Simultaneous Model Selection and Learning through Parameter-free Stochastic Gradient Descent

Francesco Orabona, Senior Research Scientist, Yahoo! Labs NY

Date and Time: Jan 21, 2015 (12:30 PM)
Location: Orchard room (3280) at the Wisconsin Institute for Discovery Building


Stochastic gradient descent algorithms for training linear and kernel predictors are gaining more and more importance, thanks to their scalability. While various methods have been proposed to speed up their convergence, the issue of the model selection phase has often been ignored in the literature. In fact, in theoretical works most of the time unrealistic assumptions are made, for example, on the prior knowledge of the norm of the optimal solution. Hence, costly validation methods remain the only viable approach in practical applications.

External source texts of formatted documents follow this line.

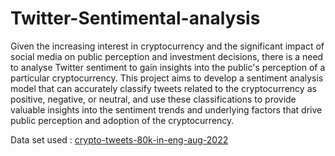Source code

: # Twitter-Sentimental-analysis

Given the increasing interest in cryptocurrency and the significant impact of social media on public perception and investment decisions, there is a need to analyse Twitter sentiment to gain insights into the public's perception of a particular cryptocurrency. This project aims to develop a sentiment analysis model that can accurately classify tweets related to the cryptocurrency as positive, negative, or neutral, and use these classifications to provide valuable insights into the sentiment trends and underlying factors that drive public perception and adoption of the cryptocurrency.

Data set used : [crypto-tweets-80k-in-eng-aug-2022](https://www.kaggle.com/datasets/tleonel/crypto-tweets-80k-in-eng-aug-2022)

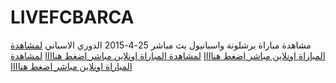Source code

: # LIVEFCBARCA
مشاهدة مباراة برشلونة واسبانيول بث مباشر 25-4-2015 الدوري الاسباني [لمشاهدة المباراة اونلاين مباشر اضغط هناااا](https://twitter.com/Tab3Online8/status/591899870564343808)  [لمشاهدة المباراة اونلاين مباشر اضغط هناااا](https://twitter.com/Tab3Online8/status/591899870564343808)  [لمشاهدة المباراة اونلاين مباشر اضغط هناااا](https://twitter.com/Tab3Online8/status/591899870564343808)
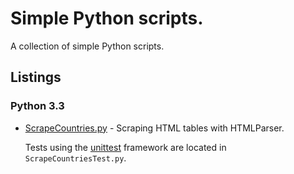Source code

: # Simple Python scripts.
A collection of simple Python scripts.

## Listings
### Python 3.3
+ [ScrapeCountries.py](http://bamos.github.io/2013/05/03/scraping-tables-python/) -
  Scraping HTML tables with HTMLParser.

  Tests using the [unittest](http://docs.python.org/3.3/library/unittest.html)
  framework are located in `ScrapeCountriesTest.py`.
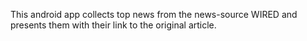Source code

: This android app collects top news from the news-source WIRED and presents them 
with their link to the original article.
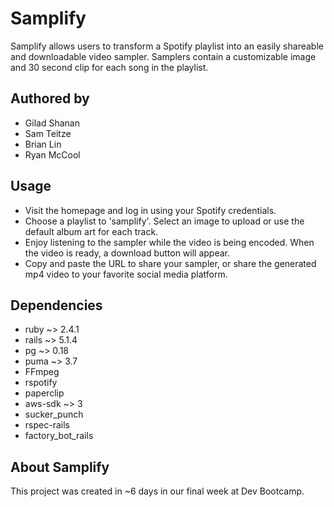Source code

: # Samplify

Samplify allows users to transform a Spotify playlist into an easily shareable and downloadable video sampler. Samplers contain a customizable image and 30 second clip for each song in the playlist.

## Authored by

* Gilad Shanan
* Sam Teitze
* Brian Lin
* Ryan McCool

## Usage

* Visit the homepage and log in using your Spotify credentials.
* Choose a playlist to 'samplify'. Select an image to upload or use the default album art for each track.
* Enjoy listening to the sampler while the video is being encoded. When the video is ready, a download button will appear.
* Copy and paste the URL to share your sampler, or share the generated mp4 video to your favorite social media platform.

## Dependencies

* ruby ~> 2.4.1
* rails ~> 5.1.4
* pg ~> 0.18
* puma ~> 3.7
* FFmpeg
* rspotify
* paperclip
* aws-sdk ~> 3
* sucker_punch
* rspec-rails
* factory_bot_rails

## About Samplify

This project was created in ~6 days in our final week at Dev Bootcamp.
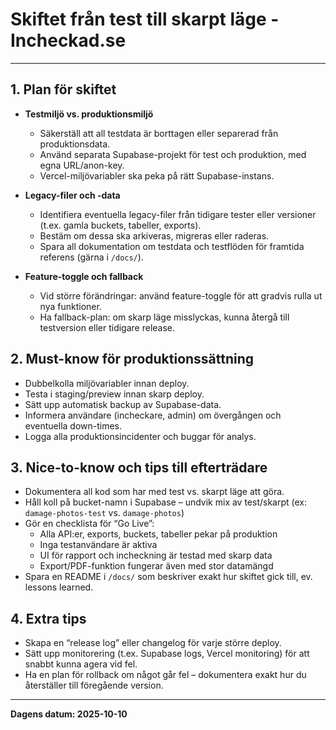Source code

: # Skiftet från test till skarpt läge - Incheckad.se

---

## **1. Plan för skiftet**

- **Testmiljö vs. produktionsmiljö**
  - Säkerställ att all testdata är borttagen eller separerad från produktionsdata.
  - Använd separata Supabase-projekt för test och produktion, med egna URL/anon-key.
  - Vercel-miljövariabler ska peka på rätt Supabase-instans.

- **Legacy-filer och -data**
  - Identifiera eventuella legacy-filer från tidigare tester eller versioner (t.ex. gamla buckets, tabeller, exports).
  - Bestäm om dessa ska arkiveras, migreras eller raderas.
  - Spara all dokumentation om testdata och testflöden för framtida referens (gärna i `/docs/`).

- **Feature-toggle och fallback**
  - Vid större förändringar: använd feature-toggle för att gradvis rulla ut nya funktioner.
  - Ha fallback-plan: om skarp läge misslyckas, kunna återgå till testversion eller tidigare release.

## **2. Must-know för produktionssättning**

- Dubbelkolla miljövariabler innan deploy.
- Testa i staging/preview innan skarp deploy.
- Sätt upp automatisk backup av Supabase-data.
- Informera användare (incheckare, admin) om övergången och eventuella down-times.
- Logga alla produktionsincidenter och buggar för analys.

## **3. Nice-to-know och tips till efterträdare**

- Dokumentera all kod som har med test vs. skarpt läge att göra.
- Håll koll på bucket-namn i Supabase – undvik mix av test/skarpt (ex: `damage-photos-test` vs. `damage-photos`)
- Gör en checklista för “Go Live”:
  - Alla API:er, exports, buckets, tabeller pekar på produktion
  - Inga testanvändare är aktiva
  - UI för rapport och incheckning är testad med skarp data
  - Export/PDF-funktion fungerar även med stor datamängd
- Spara en README i `/docs/` som beskriver exakt hur skiftet gick till, ev. lessons learned.

## **4. Extra tips**

- Skapa en “release log” eller changelog för varje större deploy.
- Sätt upp monitorering (t.ex. Supabase logs, Vercel monitoring) för att snabbt kunna agera vid fel.
- Ha en plan för rollback om något går fel – dokumentera exakt hur du återställer till föregående version.

---

**Dagens datum: 2025-10-10**
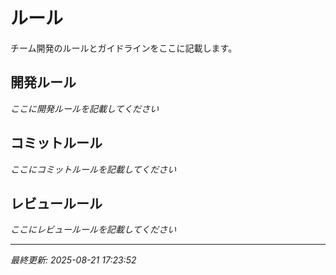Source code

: # ルール

チーム開発のルールとガイドラインをここに記載します。

## 開発ルール

*ここに開発ルールを記載してください*

## コミットルール

*ここにコミットルールを記載してください*

## レビュールール

*ここにレビュールールを記載してください*

---

*最終更新: 2025-08-21 17:23:52*
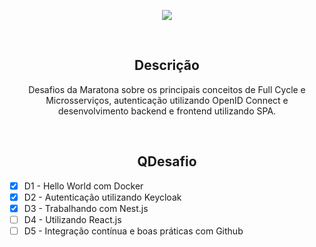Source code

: <p align="center">
  <a href="https://maratona.fullcycle.com.br/" target="blank"><img src="http://maratona.fullcycle.com.br/static/site/img/logo-fullcycle.png"/></a>
</p>

<br>

<h2 align = "center">
  Descrição
</h2>

<p align = "center"> 
  Desafios da Maratona sobre os principais conceitos de Full Cycle e Microsserviços, autenticação utilizando OpenID Connect e desenvolvimento backend e frontend utilizando SPA.
</p>

<br>

<h2 align = "center">
  QDesafio
 </h2>

- [X] D1 - Hello World com Docker
- [X] D2 - Autenticação utilizando Keycloak
- [X] D3 - Trabalhando com Nest.js
- [ ] D4 - Utilizando React.js
- [ ] D5 - Integração contínua e boas práticas com Github
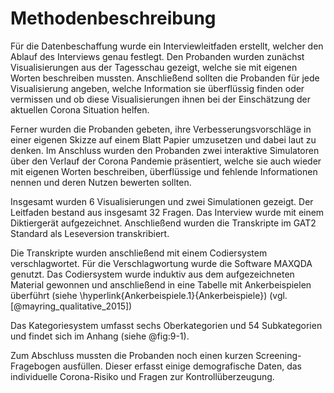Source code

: # Methodenbeschreibung

Für die Datenbeschaffung wurde ein Interviewleitfaden erstellt, welcher den Ablauf des Interviews genau festlegt. Den Probanden wurden zunächst Visualisierungen aus der Tagesschau gezeigt, welche sie mit eigenen Worten beschreiben mussten. Anschließend sollten die Probanden für jede Visualisierung angeben, welche Information sie überflüssig finden oder vermissen und ob diese Visualisierungen ihnen bei der Einschätzung der aktuellen Corona Situation helfen.

Ferner wurden die Probanden gebeten, ihre Verbesserungsvorschläge in einer eigenen Skizze auf einem Blatt Papier umzusetzen und dabei laut zu denken. Im Anschluss wurden den Probanden zwei interaktive Simulatoren über den Verlauf der Corona Pandemie präsentiert, welche sie auch wieder mit eigenen Worten beschreiben, überflüssige und fehlende Informationen nennen und deren Nutzen bewerten sollten.

Insgesamt wurden 6 Visualisierungen und zwei Simulationen gezeigt. Der Leitfaden bestand aus insgesamt 32 Fragen. Das Interview wurde mit einem Diktiergerät aufgezeichnet. Anschließend wurden die Transkripte im GAT2 Standard als Leseversion transkribiert.

Die Transkripte wurden anschließend mit einem Codiersystem verschlagwortet. Für die Verschlagwortung wurde die Software MAXQDA genutzt. Das Codiersystem wurde induktiv aus dem aufgezeichneten Material gewonnen und anschließend in eine Tabelle mit Ankerbeispielen überführt (siehe \hyperlink{Ankerbeispiele.1}{Ankerbeispiele}) (vgl. [@mayring_qualitative_2015])

Das Kategoriesystem umfasst sechs Oberkategorien und 54 Subkategorien und findet sich im Anhang (siehe @fig:9-1).

Zum Abschluss mussten die Probanden noch einen kurzen Screening-Fragebogen ausfüllen. Dieser erfasst einige demografische Daten, das individuelle Corona-Risiko und Fragen zur Kontrollüberzeugung.
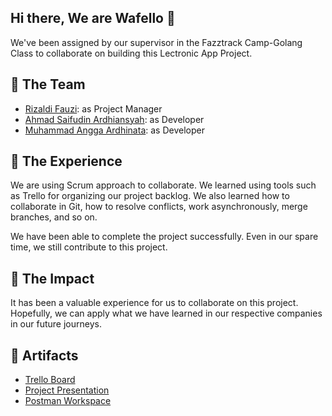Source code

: ## Hi there, We are Wafello 👋

We've been assigned by our supervisor in the Fazztrack Camp-Golang Class to collaborate on building this Lectronic App Project.

## 🙋 The Team
- [Rizaldi Fauzi](https://github.com/rfauzi44): as Project Manager
- [Ahmad Saifudin Ardhiansyah](https://github.com/ardhisaif): as Developer
- [Muhammad Angga Ardhinata](https://github.com/AnggaArdhinata): as Developer

## 🍿 The Experience 
We are using Scrum approach to collaborate. We learned using tools such as Trello for organizing our project backlog. We also learned how to collaborate in Git, how to resolve conflicts, work asynchronously, merge branches, and so on.

We have been able to complete the project successfully. Even in our spare time, we still contribute to this project.

## 🌈 The Impact
It has been a valuable experience for us to collaborate on this project. Hopefully, we can apply what we have learned in our respective companies in our future journeys.

## 🧙 Artifacts 
- [Trello Board](https://trello.com/b/QIg8AKLD)
- [Project Presentation](https://docs.google.com/presentation/d/1uk8iDk2VEstN4ASpQg5sOT2zf6YsSegufR4dN9HPsL4/edit?usp=sharing)
- [Postman Workspace](https://www.postman.com/wafellofazztrack/workspace/lectronic)
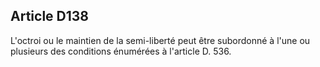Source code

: Article D138
----
L'octroi ou le maintien de la semi-liberté peut être subordonné à l'une ou
plusieurs des conditions énumérées à l'article D. 536.
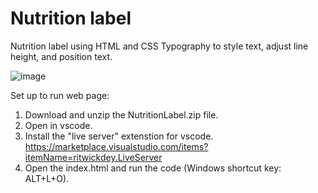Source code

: # Nutrition label
Nutrition label using HTML and CSS Typography to style text, adjust line height, and position text.

![image](https://github.com/kylehraja/NutritionLabel/assets/140476247/3af887e0-4e70-4139-b412-08edd1cce7ba)

Set up to run web page:

1) Download and unzip the NutritionLabel.zip file.
2) Open in vscode.
3) Install the "live server" extenstion for vscode. https://marketplace.visualstudio.com/items?itemName=ritwickdey.LiveServer
4) Open the index.html and run the code (Windows shortcut key: ALT+L+O).
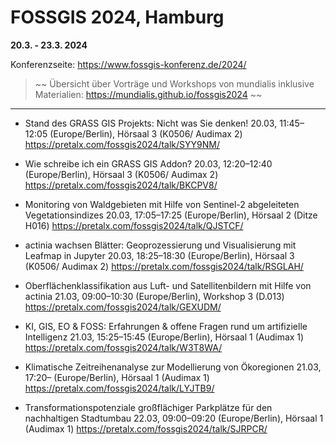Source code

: # FOSSGIS 2024, Hamburg
**20.3. - 23.3. 2024**

Konferenzseite: https://www.fossgis-konferenz.de/2024/

> ~~
> Übersicht über Vorträge und Workshops von mundialis
> inklusive Materialien: https://mundialis.github.io/fossgis2024
> ~~

--------------


- Stand des GRASS GIS Projekts: Nicht was Sie denken!
20.03, 11:45–12:05 (Europe/Berlin), Hörsaal 3 (K0506/ Audimax 2)
https://pretalx.com/fossgis2024/talk/SYY9NM/

- Wie schreibe ich ein GRASS GIS Addon?
20.03, 12:20–12:40 (Europe/Berlin), Hörsaal 3 (K0506/ Audimax 2)
https://pretalx.com/fossgis2024/talk/BKCPV8/

- Monitoring von Waldgebieten mit Hilfe von Sentinel-2 abgeleiteten Vegetationsindizes
20.03, 17:05–17:25 (Europe/Berlin), Hörsaal 2 (Ditze H016)
https://pretalx.com/fossgis2024/talk/QJSTCF/

- actinia wachsen Blätter: Geoprozessierung und Visualisierung mit Leafmap in Jupyter
20.03, 18:25–18:30 (Europe/Berlin), Hörsaal 3 (K0506/ Audimax 2)
https://pretalx.com/fossgis2024/talk/RSGLAH/

- Oberflächenklassifikation aus Luft- und Satellitenbildern mit Hilfe von actinia
21.03, 09:00–10:30 (Europe/Berlin), Workshop 3 (D.013)
https://pretalx.com/fossgis2024/talk/GEXUDM/

- KI, GIS, EO & FOSS: Erfahrungen & offene Fragen rund um artifizielle Intelligenz
21.03, 15:25–15:45 (Europe/Berlin), Hörsaal 1 (Audimax 1)
https://pretalx.com/fossgis2024/talk/W3T8WA/

- Klimatische Zeitreihenanalyse zur Modellierung von Ökoregionen
21.03, 17:20– (Europe/Berlin), Hörsaal 1 (Audimax 1)
https://pretalx.com/fossgis2024/talk/LYJTB9/

- Transformationspotenziale großflächiger Parkplätze für den nachhaltigen Stadtumbau
22.03, 09:00–09:20 (Europe/Berlin), Hörsaal 1 (Audimax 1)
https://pretalx.com/fossgis2024/talk/SJRPCR/
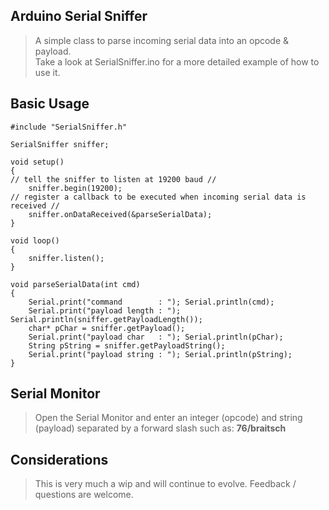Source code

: Arduino Serial Sniffer
---

> A simple class to parse incoming serial data into an opcode & payload.<br>Take a look at SerialSniffer.ino for a more detailed example of how to use it.

Basic Usage
---

	#include "SerialSniffer.h"
	
	SerialSniffer sniffer;
	
	void setup() 
	{
	// tell the sniffer to listen at 19200 baud //
		sniffer.begin(19200);
	// register a callback to be executed when incoming serial data is received //
		sniffer.onDataReceived(&parseSerialData);
	}
	
	void loop() 
	{
		sniffer.listen();
	}
	
	void parseSerialData(int cmd)
	{
		Serial.print("command        : "); Serial.println(cmd);
		Serial.print("payload length : "); Serial.println(sniffer.getPayloadLength());
		char* pChar = sniffer.getPayload();
		Serial.print("payload char   : "); Serial.println(pChar);
		String pString = sniffer.getPayloadString();
		Serial.print("payload string : "); Serial.println(pString);
	}

Serial Monitor
---

> Open the Serial Monitor and enter an integer (opcode) and string (payload) separated by a forward slash such as: <b>76/braitsch</b>

Considerations
---
> This is very much a wip and will continue to evolve. Feedback / questions are welcome.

In this talk, we show how a family of kernel-based stochastic gradient descent algorithms can perform model selection while training, with no parameters to tune, nor any form of cross-validation, and only one pass over the data. These algorithms are based on recent advancements in online learning theory in unconstrained settings. Optimal rates of convergence will be shown under standard smoothness assumptions on the target function, as well as empirical results.